EDIT: The endeavour evolved into a new project called nanomsg in the meantime. Check it here.
Read part II of the article.
Martin Sústrik, May 10th, 2012
Martin, in your new C implementation, how are you addressing point #1? Did you find a nice library or are you rolling your own data structures and utility classes?
I've just started to play with it, so there was no need for sophisticated algorithms so far. In any case, in original ZeroMQ codebase lot of STL functionality was explicitly re-implemented to get better performance. What remains are pieces out of the critical path — I'll still have to decide how to handle those. Any suggestions are welcome.
I have a similar history with C++. Learned it as my 2nd major programming language and after several years of using it, I got tired of the same kinds of issues you bring up.

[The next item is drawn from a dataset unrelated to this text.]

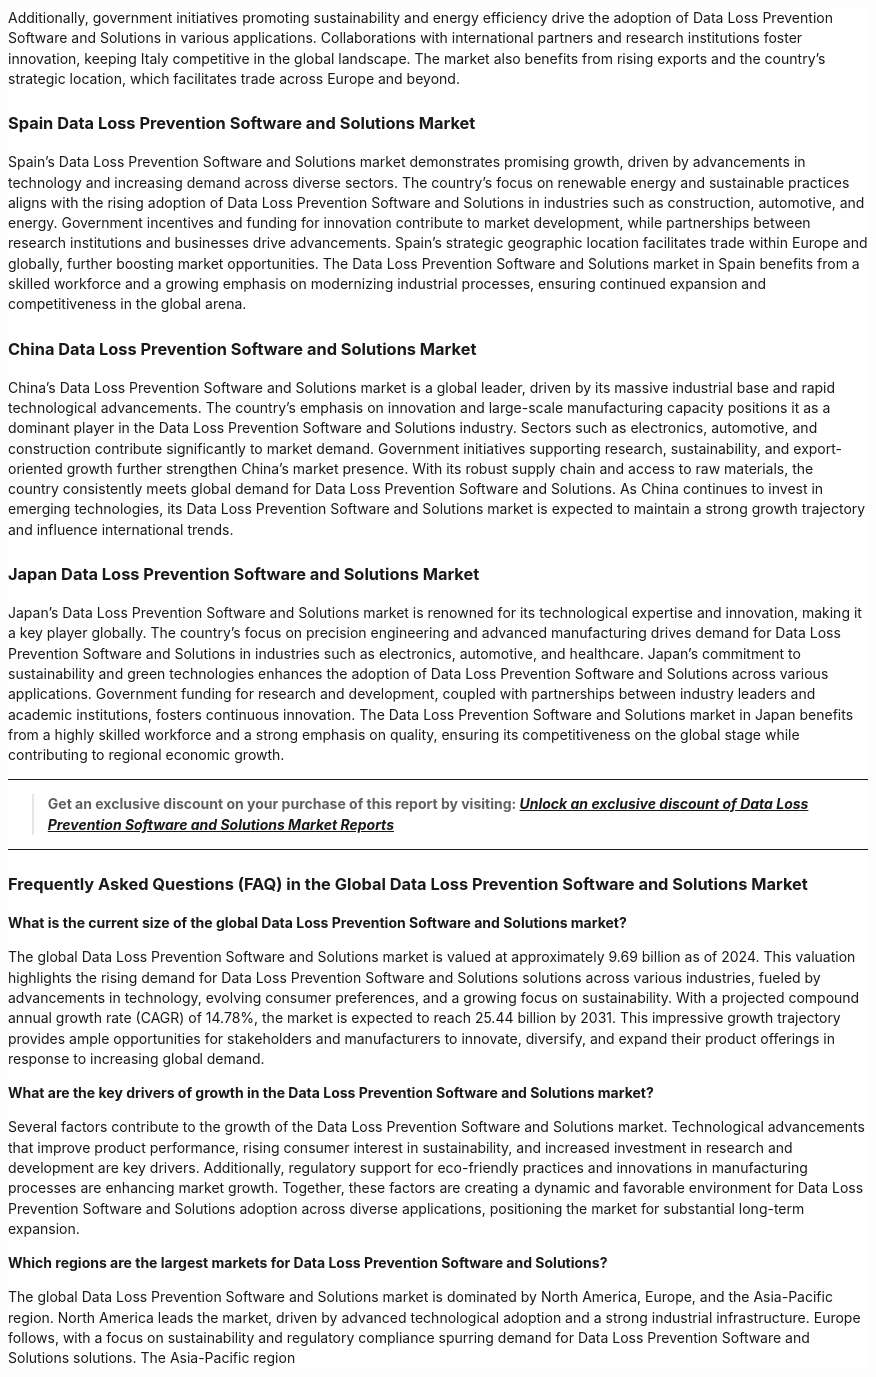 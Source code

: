 Additionally, government initiatives promoting sustainability and energy efficiency drive the adoption of Data Loss Prevention Software and Solutions in various applications. Collaborations with international partners and research institutions foster innovation, keeping Italy competitive in the global landscape. The market also benefits from rising exports and the country&rsquo;s strategic location, which facilitates trade across Europe and beyond.</p><h3>Spain Data Loss Prevention Software and Solutions Market</h3><p>Spain&rsquo;s Data Loss Prevention Software and Solutions market demonstrates promising growth, driven by advancements in technology and increasing demand across diverse sectors. The country&rsquo;s focus on renewable energy and sustainable practices aligns with the rising adoption of Data Loss Prevention Software and Solutions in industries such as construction, automotive, and energy. Government incentives and funding for innovation contribute to market development, while partnerships between research institutions and businesses drive advancements. Spain&rsquo;s strategic geographic location facilitates trade within Europe and globally, further boosting market opportunities. The Data Loss Prevention Software and Solutions market in Spain benefits from a skilled workforce and a growing emphasis on modernizing industrial processes, ensuring continued expansion and competitiveness in the global arena.</p><h3>China Data Loss Prevention Software and Solutions Market</h3><p>China&rsquo;s Data Loss Prevention Software and Solutions market is a global leader, driven by its massive industrial base and rapid technological advancements. The country&rsquo;s emphasis on innovation and large-scale manufacturing capacity positions it as a dominant player in the Data Loss Prevention Software and Solutions industry. Sectors such as electronics, automotive, and construction contribute significantly to market demand. Government initiatives supporting research, sustainability, and export-oriented growth further strengthen China&rsquo;s market presence. With its robust supply chain and access to raw materials, the country consistently meets global demand for Data Loss Prevention Software and Solutions. As China continues to invest in emerging technologies, its Data Loss Prevention Software and Solutions market is expected to maintain a strong growth trajectory and influence international trends.</p><h3>Japan Data Loss Prevention Software and Solutions Market</h3><p>Japan&rsquo;s Data Loss Prevention Software and Solutions market is renowned for its technological expertise and innovation, making it a key player globally. The country&rsquo;s focus on precision engineering and advanced manufacturing drives demand for Data Loss Prevention Software and Solutions in industries such as electronics, automotive, and healthcare. Japan&rsquo;s commitment to sustainability and green technologies enhances the adoption of Data Loss Prevention Software and Solutions across various applications. Government funding for research and development, coupled with partnerships between industry leaders and academic institutions, fosters continuous innovation. The Data Loss Prevention Software and Solutions market in Japan benefits from a highly skilled workforce and a strong emphasis on quality, ensuring its competitiveness on the global stage while contributing to regional economic growth.</p><hr /><blockquote><p><strong>Get an exclusive discount on your purchase of this report by visiting: <em><a href="://marketresearchpulse.com/ask-for-discount/86444?utm_source=Github&amp;utm_medium=020">Unlock an exclusive discount of Data Loss Prevention Software and Solutions Market Reports</a></em>&nbsp;</strong></p></blockquote><hr /><h3>Frequently Asked Questions (FAQ) in the Global Data Loss Prevention Software and Solutions Market</h3><p><strong>What is the current size of the global Data Loss Prevention Software and Solutions market?</strong></p><p>The global Data Loss Prevention Software and Solutions market is valued at approximately 9.69 billion as of 2024. This valuation highlights the rising demand for Data Loss Prevention Software and Solutions solutions across various industries, fueled by advancements in technology, evolving consumer preferences, and a growing focus on sustainability. With a projected compound annual growth rate (CAGR) of 14.78%, the market is expected to reach 25.44 billion by 2031. This impressive growth trajectory provides ample opportunities for stakeholders and manufacturers to innovate, diversify, and expand their product offerings in response to increasing global demand.</p><p><strong>What are the key drivers of growth in the Data Loss Prevention Software and Solutions market?</strong></p><p>Several factors contribute to the growth of the Data Loss Prevention Software and Solutions market. Technological advancements that improve product performance, rising consumer interest in sustainability, and increased investment in research and development are key drivers. Additionally, regulatory support for eco-friendly practices and innovations in manufacturing processes are enhancing market growth. Together, these factors are creating a dynamic and favorable environment for Data Loss Prevention Software and Solutions adoption across diverse applications, positioning the market for substantial long-term expansion.</p><p><strong>Which regions are the largest markets for Data Loss Prevention Software and Solutions?</strong></p><p>The global Data Loss Prevention Software and Solutions market is dominated by North America, Europe, and the Asia-Pacific region. North America leads the market, driven by advanced technological adoption and a strong industrial infrastructure. Europe follows, with a focus on sustainability and regulatory compliance spurring demand for Data Loss Prevention Software and Solutions solutions. The Asia-Pacific region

For std::map, I'd recommend GNU libavl. I'd link it but your blog commenting system doesn't trust me to not be a link spammer. The main site for libavl links to the tarball for v2.0.2a, which isn't actually the most recent release. Check the ftp_gnu_org* libavl file index, which has v2.0.3.
For std::list/std::vector/std::set, implementing them should be fairly easy in C. And for std::sort, there's always qsort(). What STL features do you find yourself needing most?
* I hate blog comment systems.
We have a handful of C projects, and so we factored out our data structure and utility classes into a standalone library. I've tried to make it so that it's easily embeddable into other codebases, so you wouldn't have to link to the library at runtime. All of the configuration choices are handled by the C preprocessor, so it should (in theory) be easy to incorporate into whatever build scripts your using. BSD licensed.
It also has some error handling code that's loosely based on standard POSIX int error codes and glib's GError API.
Fake URL (since I can't link in the comment) is github redjack libcork. Documentation is linked to from there.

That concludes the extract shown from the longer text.